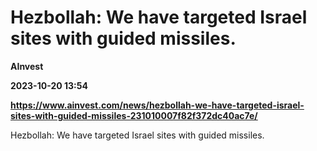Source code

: # Hezbollah: We have targeted Israel sites with guided missiles.
**AInvest**

**2023-10-20 13:54**

**https://www.ainvest.com/news/hezbollah-we-have-targeted-israel-sites-with-guided-missiles-231010007f82f372dc40ac7e/**

Hezbollah: We have targeted Israel sites with guided missiles.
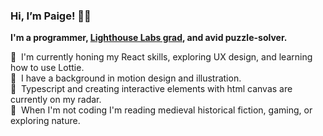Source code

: ### Hi, I’m Paige! 🧙‍♀️

**I'm a programmer, [Lighthouse Labs grad](https://www.lighthouselabs.ca/), and avid puzzle-solver.**

🌱 &nbsp;I'm currently honing my React skills, exploring UX design, and learning how to use Lottie.  
🐙 &nbsp;I have a background in motion design and illustration.  
👀 &nbsp;Typescript and creating interactive elements with html canvas are currently on my radar.  
🍄 &nbsp;When I'm not coding I'm reading medieval historical fiction, gaming, or exploring nature.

** Exercise prompt **
The records above should be output exactly, but without any of their pictures.

** Reply to the exercise **
Source code

: # Hezbollah: We have targeted Israel sites with guided missiles.
**AInvest**

**2023-10-20 13:54**

**https://www.ainvest.com/news/hezbollah-we-have-targeted-israel-sites-with-guided-missiles-231010007f82f372dc40ac7e/**

Hezbollah: We have targeted Israel sites with guided missiles.
Source code

: ### Hi, I’m Paige! 🧙‍♀️

**I'm a programmer, [Lighthouse Labs grad](https://www.lighthouselabs.ca/), and avid puzzle-solver.**

🌱 &nbsp;I'm currently honing my React skills, exploring UX design, and learning how to use Lottie.  
🐙 &nbsp;I have a background in motion design and illustration.  
👀 &nbsp;Typescript and creating interactive elements with html canvas are currently on my radar.  
🍄 &nbsp;When I'm not coding I'm reading medieval historical fiction, gaming, or exploring nature.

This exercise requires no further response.